* WHAT IS NEEDED
Find the word "Scalable" in the listing below, then return every line it appears in.

━━━━━━━━━━━━━━━━━━━━━━━━━━━━━━

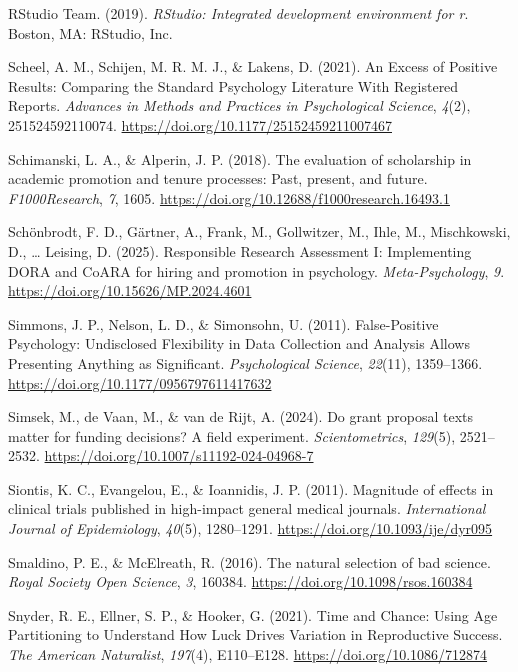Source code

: \documentclass[
  british,
  a4paper,
  ,man,floatsintext]{apa6}
\newlength{\cslhangindent}
\newenvironment{CSLReferences}[2] %
 {\begin{list}{}{%
  \setlength{\itemindent}{0pt}
  \setlength{\leftmargin}{0pt}
  \setlength{\parsep}{0pt}
  \ifodd #1
   \setlength{\leftmargin}{\cslhangindent}
   \setlength{\itemindent}{-1\cslhangindent}
  \fi
  \setlength{\itemsep}{#2\baselineskip}}}
 {\end{list}}
\begin{document}
\begin{CSLReferences}{1}{0}
RStudio Team. (2019). \emph{{RStudio}: {Integrated} development environment for r}. Boston, MA: RStudio, Inc.

Scheel, A. M., Schijen, M. R. M. J., \& Lakens, D. (2021). An {Excess} of {Positive Results}: {Comparing} the {Standard Psychology Literature With Registered Reports}. \emph{Advances in Methods and Practices in Psychological Science}, \emph{4}(2), 251524592110074. \url{https://doi.org/10.1177/25152459211007467}

Schimanski, L. A., \& Alperin, J. P. (2018). The evaluation of scholarship in academic promotion and tenure processes: {Past}, present, and future. \emph{F1000Research}, \emph{7}, 1605. \url{https://doi.org/10.12688/f1000research.16493.1}

Schönbrodt, F. D., Gärtner, A., Frank, M., Gollwitzer, M., Ihle, M., Mischkowski, D., \ldots{} Leising, D. (2025). Responsible {Research Assessment I}: {Implementing DORA} and {CoARA} for hiring and promotion in psychology. \emph{Meta-Psychology}, \emph{9}. \url{https://doi.org/10.15626/MP.2024.4601}

Simmons, J. P., Nelson, L. D., \& Simonsohn, U. (2011). False-{Positive Psychology}: {Undisclosed Flexibility} in {Data Collection} and {Analysis Allows Presenting Anything} as {Significant}. \emph{Psychological Science}, \emph{22}(11), 1359--1366. \url{https://doi.org/10.1177/0956797611417632}

Simsek, M., de Vaan, M., \& van de Rijt, A. (2024). Do grant proposal texts matter for funding decisions? {A} field experiment. \emph{Scientometrics}, \emph{129}(5), 2521--2532. \url{https://doi.org/10.1007/s11192-024-04968-7}

Siontis, K. C., Evangelou, E., \& Ioannidis, J. P. (2011). Magnitude of effects in clinical trials published in high-impact general medical journals. \emph{International Journal of Epidemiology}, \emph{40}(5), 1280--1291. \url{https://doi.org/10.1093/ije/dyr095}

Smaldino, P. E., \& McElreath, R. (2016). The natural selection of bad science. \emph{Royal Society Open Science}, \emph{3}, 160384. \url{https://doi.org/10.1098/rsos.160384}

Snyder, R. E., Ellner, S. P., \& Hooker, G. (2021). Time and {Chance}: {Using Age Partitioning} to {Understand How Luck Drives Variation} in {Reproductive Success}. \emph{The American Naturalist}, \emph{197}(4), E110--E128. \url{https://doi.org/10.1086/712874}


\end{CSLReferences}
\end{document}
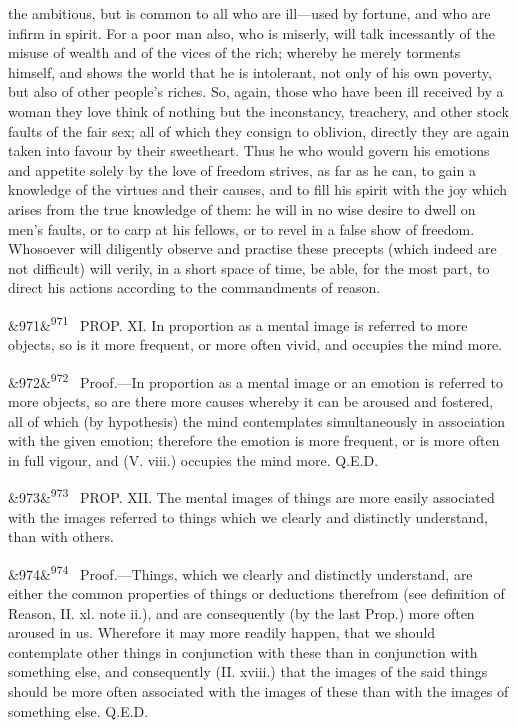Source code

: \documentclass[12pt]{article}
\newcommand{\para}[1][]{\par\noindent\ifx&#1&\else\textsuperscript{\footnotesize #1}~\fi}
\begin{document}
the ambitious, but is common to all who are ill---used by fortune, and who are infirm in spirit. For a poor man also, who is miserly, will talk incessantly of the misuse of wealth and of the vices of the rich; whereby he merely torments himself, and shows the world that he is intolerant, not only of his own poverty, but also of other people's riches. So, again, those who have been ill received by a woman they love think of nothing but the inconstancy, treachery, and other stock faults of the fair sex; all of which they consign to oblivion, directly they are again taken into favour by their sweetheart. Thus he who would govern his emotions and appetite solely by the love of freedom strives, as far as he can, to gain a knowledge of the virtues and their causes, and to fill his spirit with the joy which arises from the true knowledge of them: he will in no wise desire to dwell on men's faults, or to carp at his fellows, or to revel in a false show of freedom. Whosoever will diligently observe and practise these precepts (which indeed are not difficult) will verily, in a short space of time, be able, for the most part, to direct his actions according to the commandments of reason.

\para[971] PROP. XI. In proportion as a mental image is referred to more objects, so is it more frequent, or more often vivid, and occupies the mind more.

\para[972] Proof.---In proportion as a mental image or an emotion is referred to more objects, so are there more causes whereby it can be aroused and fostered, all of which (by hypothesis) the mind contemplates simultaneously in association with the given emotion; therefore the emotion is more frequent, or is more often in full vigour, and (V. viii.) occupies the mind more. Q.E.D.

\para[973] PROP. XII. The mental images of things are more easily associated with the images referred to things which we clearly and distinctly understand, than with others.

\para[974] Proof.---Things, which we clearly and distinctly understand, are either the common properties of things or deductions therefrom (see definition of Reason, II. xl. note ii.), and are consequently (by the last Prop.) more often aroused in us. Wherefore it may more readily happen, that we should contemplate other things in conjunction with these than in conjunction with something else, and consequently (II. xviii.) that the images of the said things should be more often associated with the images of these than with the images of something else. Q.E.D.
\end{document}
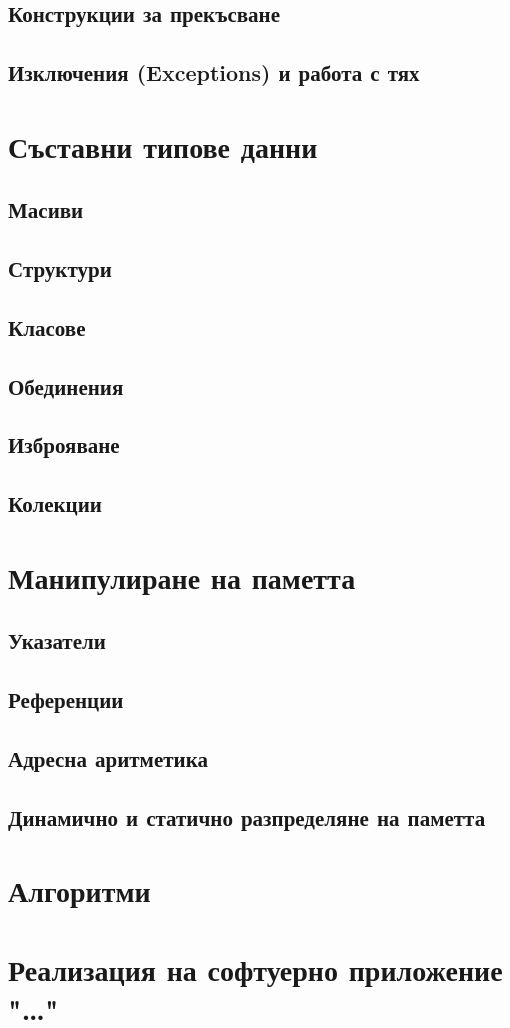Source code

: \documentclass[oneside]{book}
\begin{document}
\section{Конструкции за прекъсване}
\section{Изключения (Exceptions) и работа с тях}\label{sec:exceptions}

\chapter{Съставни типове данни}
\section{Масиви}\label{sec:array}
\section{Структури}
\section{Класове}
\section{Обединения}
\section{Изброяване}
\section{Колекции}

\chapter{Манипулиране на паметта}
\section{Указатели}
\section{Референции}
\section{Адресна аритметика}
\section{Динамично и статично разпределяне на паметта}

\chapter{Алгоритми}

\chapter*{Реализация на софтуерно приложение "\dots"}
\end{document}
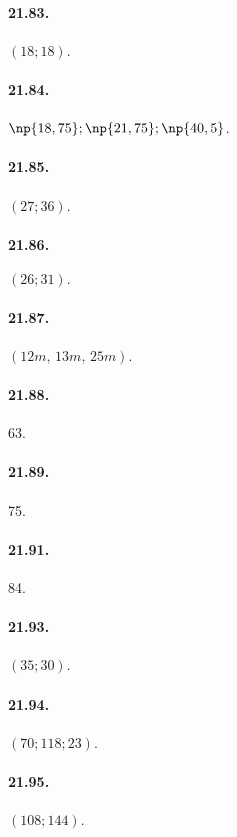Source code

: \begin{multicols}{2}

\paragraph{21.83.} $(18;18)$.

\paragraph{21.84.} $\np{18,75}; \np{21,75}; \np{40,5}$.

\paragraph{21.85.} $(27;36)$.

\paragraph{21.86.} $(26;31).$

\paragraph{21.87.} $(12\unit{m}\text{,~}13\unit{m}\text{,~}25\unit{m})$.

\paragraph{21.88.} 63.

\paragraph{21.89.} 75.

\paragraph{21.91.} 84.

\paragraph{21.93.} $(35;30)$.

\paragraph{21.94.} $(70;118;23)$.

\paragraph{21.95.} $(108;144)$.


\end{multicols}
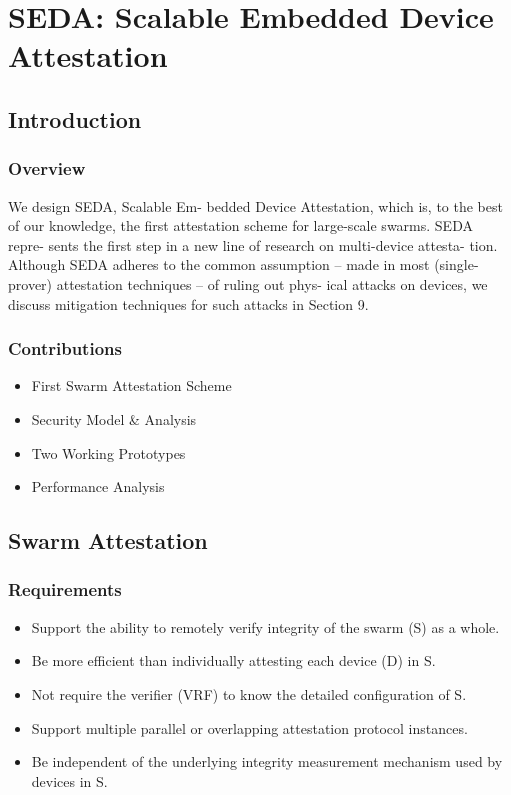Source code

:\documentclass{article}
\begin{document}
\section{SEDA: Scalable Embedded Device Attestation}

\subsection{Introduction}

\subsubsection{Overview}

We design SEDA, Scalable Em-
bedded Device Attestation, which is, to the best of our knowledge,
the first attestation scheme for large-scale swarms. SEDA repre-
sents the first step in a new line of research on multi-device attesta-
tion. Although SEDA adheres to the common assumption – made
in most (single-prover) attestation techniques – of ruling out phys-
ical attacks on devices, we discuss mitigation techniques for such
attacks in Section 9.

\subsubsection{Contributions}

\begin{itemize}
\item First Swarm Attestation Scheme
\item Security Model \& Analysis
\item Two Working Prototypes
\item Performance Analysis
\end{itemize}

\subsection{Swarm Attestation}

\subsubsection{Requirements}

\begin{itemize}
\item Support the ability to remotely verify integrity of the swarm (S) as a whole.
\item Be more efficient than individually attesting each device (D) in S.
\item Not require the verifier (VRF) to know the detailed configuration of S.
\item Support multiple parallel or overlapping attestation protocol instances.
\item Be independent of the underlying integrity measurement mechanism used by devices in S.
\end{itemize}
\end{document}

━━━━━━━━━━━━━━━━━━━━━━━━━━━━━━

* RESPONSE FOR THIS EXERCISE
\section{SEDA: Scalable Embedded Device Attestation}
We design SEDA, Scalable Em-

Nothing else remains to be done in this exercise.